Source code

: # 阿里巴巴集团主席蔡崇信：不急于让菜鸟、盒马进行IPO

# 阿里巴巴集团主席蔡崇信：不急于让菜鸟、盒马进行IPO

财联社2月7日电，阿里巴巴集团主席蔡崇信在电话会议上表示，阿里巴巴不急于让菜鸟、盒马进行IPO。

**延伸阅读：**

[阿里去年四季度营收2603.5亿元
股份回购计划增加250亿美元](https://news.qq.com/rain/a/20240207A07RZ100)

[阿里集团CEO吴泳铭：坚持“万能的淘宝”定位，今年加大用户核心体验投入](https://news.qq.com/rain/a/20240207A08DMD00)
━━━━━━━━
● **WHAT TO WORK ON**
Would you write the material out again, exactly as given above?

● **WRITTEN SOLUTION**
Source code

: # 阿里巴巴集团主席蔡崇信：不急于让菜鸟、盒马进行IPO

# 阿里巴巴集团主席蔡崇信：不急于让菜鸟、盒马进行IPO

财联社2月7日电，阿里巴巴集团主席蔡崇信在电话会议上表示，阿里巴巴不急于让菜鸟、盒马进行IPO。

**延伸阅读：**

[阿里去年四季度营收2603.5亿元
股份回购计划增加250亿美元](https://news.qq.com/rain/a/20240207A07RZ100)

[阿里集团CEO吴泳铭：坚持“万能的淘宝”定位，今年加大用户核心体验投入](https://news.qq.com/rain/a/20240207A08DMD00)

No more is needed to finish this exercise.